> WHAT THIS TASK INVOLVES
How many lines of the listing below contain the word "Change"? Reply with that number alone.

> GIVEN DATA
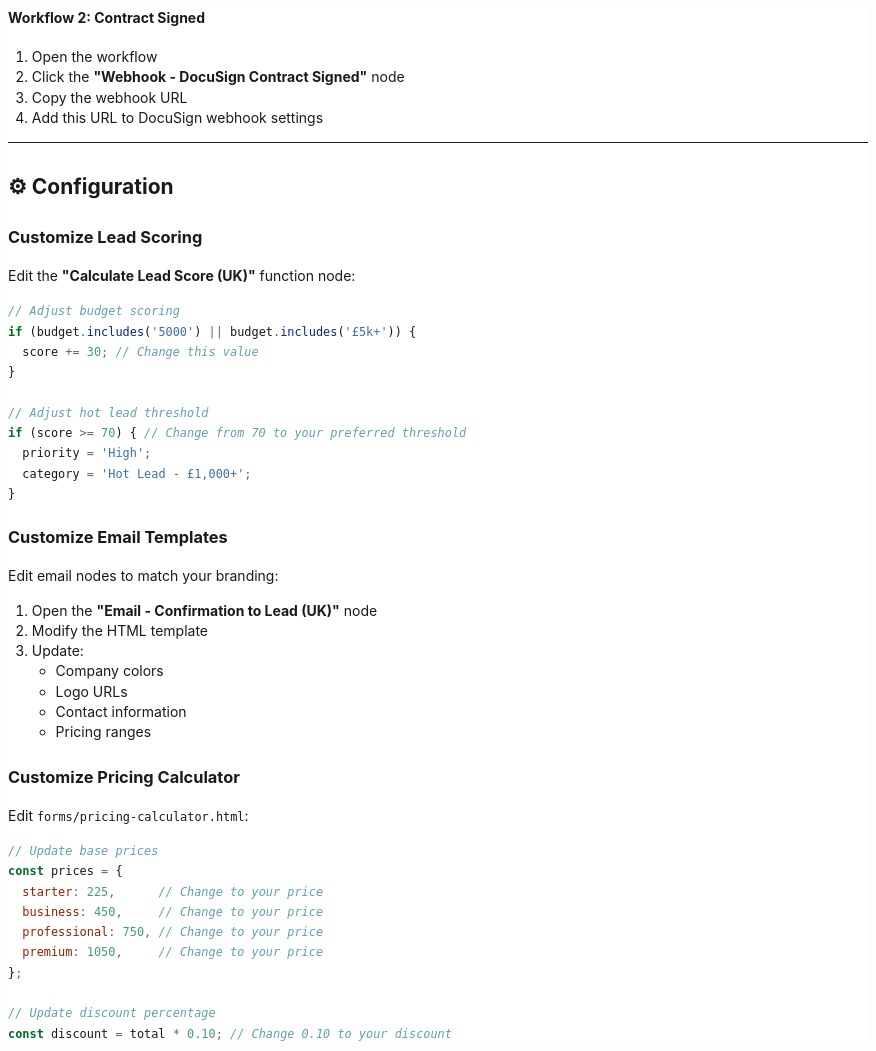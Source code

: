 #### Workflow 2: Contract Signed

1. Open the workflow
2. Click the **"Webhook - DocuSign Contract Signed"** node
3. Copy the webhook URL
4. Add this URL to DocuSign webhook settings

---

## ⚙️ Configuration

### Customize Lead Scoring

Edit the **"Calculate Lead Score (UK)"** function node:

```javascript
// Adjust budget scoring
if (budget.includes('5000') || budget.includes('£5k+')) {
  score += 30; // Change this value
}

// Adjust hot lead threshold
if (score >= 70) { // Change from 70 to your preferred threshold
  priority = 'High';
  category = 'Hot Lead - £1,000+';
}
```

### Customize Email Templates

Edit email nodes to match your branding:

1. Open the **"Email - Confirmation to Lead (UK)"** node
2. Modify the HTML template
3. Update:
   - Company colors
   - Logo URLs
   - Contact information
   - Pricing ranges

### Customize Pricing Calculator

Edit `forms/pricing-calculator.html`:

```javascript
// Update base prices
const prices = {
  starter: 225,      // Change to your price
  business: 450,     // Change to your price
  professional: 750, // Change to your price
  premium: 1050,     // Change to your price
};

// Update discount percentage
const discount = total * 0.10; // Change 0.10 to your discount
```
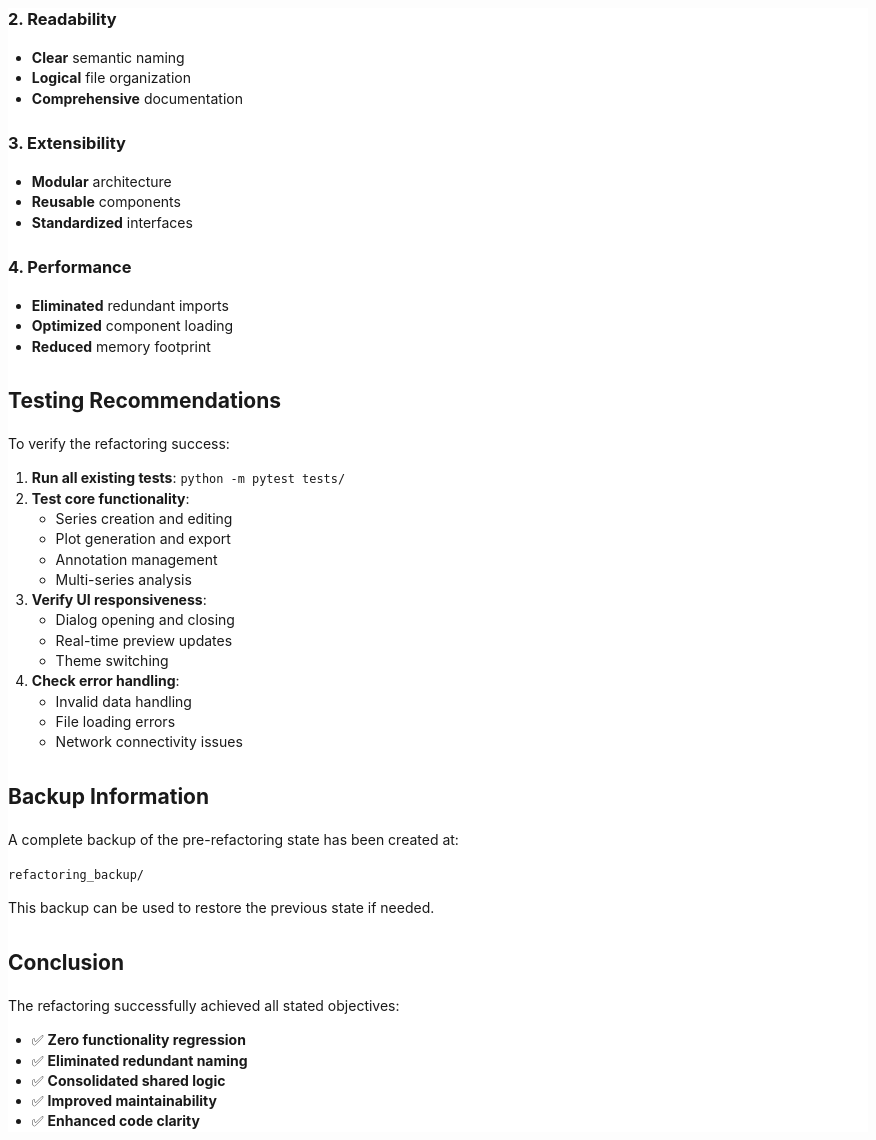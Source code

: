 ### 2. Readability
- **Clear** semantic naming
- **Logical** file organization
- **Comprehensive** documentation

### 3. Extensibility
- **Modular** architecture
- **Reusable** components
- **Standardized** interfaces

### 4. Performance
- **Eliminated** redundant imports
- **Optimized** component loading
- **Reduced** memory footprint

## Testing Recommendations

To verify the refactoring success:

1. **Run all existing tests**: `python -m pytest tests/`
2. **Test core functionality**:
   - Series creation and editing
   - Plot generation and export
   - Annotation management
   - Multi-series analysis
3. **Verify UI responsiveness**:
   - Dialog opening and closing
   - Real-time preview updates
   - Theme switching
4. **Check error handling**:
   - Invalid data handling
   - File loading errors
   - Network connectivity issues

## Backup Information

A complete backup of the pre-refactoring state has been created at:
```
refactoring_backup/
```

This backup can be used to restore the previous state if needed.

## Conclusion

The refactoring successfully achieved all stated objectives:
- ✅ **Zero functionality regression**
- ✅ **Eliminated redundant naming**
- ✅ **Consolidated shared logic**
- ✅ **Improved maintainability**
- ✅ **Enhanced code clarity**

> PROBLEM SOLUTION
7